6月になるとテレビの天気予報などで紫外線情報が盛んに放送され、日焼け防止の注意を促しています。最近、来院されるお母様たちからも「子供に日焼け止めを使ったほうがいいのでしょうか?」という質問が多くなりました。
紫外線は1日10分も浴びれば十分。紫外線対策を重視しましょう。
1980年代中ごろ、オゾン層の破壊などの地球環境の変化に伴い、紫外線が皮膚の老化や皮膚がんの原因となることとが証明され、大人(特に女性)の紫外線対策はだいぶ充実されてきました。
一方、子供への紫外線対策については「小さいうちは日光浴をさせたほうがいい!」「赤ちゃんのうちからしっかり紫外線対策をしておいたほうがいい!」など、様々な意見があり、きちんとした指針がありませんでした。
子供の頃の日焼けは10日もすれば、一皮むけてシミ、シワなどのない健康そうに見える小麦色の肌になるだけですし、適度な紫外線は骨形成を助けたり、皮膚の殺菌作用などの良い面ももっています。
しかし、紫外線は1日10分で十分に骨形成を助け、18歳までに、生涯における紫外線量の約半分を浴びることもわかってきました。
これらのことをふまえ、1998年に母子手帳から「日光浴のすすめ」という記載がなくなり、むしろ子供の頃から紫外線対策が必要であることが常識となってきました。
子供の頃に紫外線を浴びすぎることが、将来のシミやシワの原因に
一般的に、長年にわたって日に当たりすぎると、20歳を過ぎた頃から皮膚に対しシミ、シワなどの光老化症状というものを引き起こします。原因は、紫外線が皮膚の細胞の遺伝子に多数の傷を与え、時には遺伝子が正常に戻らないような変化をおこさせることによります。

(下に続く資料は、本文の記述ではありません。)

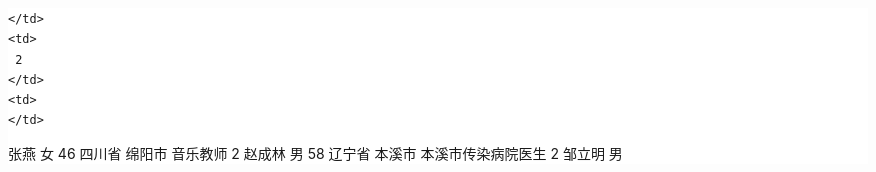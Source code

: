     </td>
    <td>
     2
    </td>
    <td>
    </td>
   </tr>
   <tr>
    <td>
     张燕
    </td>
    <td>
     女
    </td>
    <td>
     46
    </td>
    <td>
     四川省
    </td>
    <td>
     绵阳市
    </td>
    <td>
     音乐教师
    </td>
    <td>
     2
    </td>
    <td>
    </td>
   </tr>
   <tr>
    <td>
     赵成林
    </td>
    <td>
     男
    </td>
    <td>
     58
    </td>
    <td>
     辽宁省
    </td>
    <td>
     本溪市
    </td>
    <td>
     本溪市传染病院医生
    </td>
    <td>
     2
    </td>
    <td>
    </td>
   </tr>
   <tr>
    <td>
     邹立明
    </td>
    <td>
     男
    </td>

シミ、シワというと何となく大人の病気という印象がありますが、成人に比べ小児期は皮膚の細胞分裂が盛んなため、このような遺伝子の変異が生じやすい時期です。小児期に日焼けをすると、肉眼では見えないものの光老化への第一歩となり、20歳頃から皮膚に老化現象が現れ始めます。
子供の頃からの日焼け予防は、大人になってからの皮膚の老化予防のためにも重要なことなのです。
子供の紫外線対策は、低刺激・ベタつかない日焼け止めがおすすめ
大人の日焼け予防といえば、長袖や帽子、サングラスの着用や日焼け止めの使用などが有名ですが、理屈のわからない子供に帽子やサングラスを使用しても嫌がって取ってしまいます。そうなると日焼け止めを使用して予防するしかありません。
ただ子供の肌はデリケートで、日焼け止め効果の強さだけを考えて刺激の強いものを塗るとかぶれたり、べとついて嫌がったりします。そのため子供の日焼け止めにはできるだけ低刺激性のベタつかないものを使ってあげることをお勧めします。
日焼けはさせたくないけど、子供は元気いっぱい外で遊ばせることも大切です。子供にも使える日焼け止めを選択することは、親として大切な責任の一つとお考えください。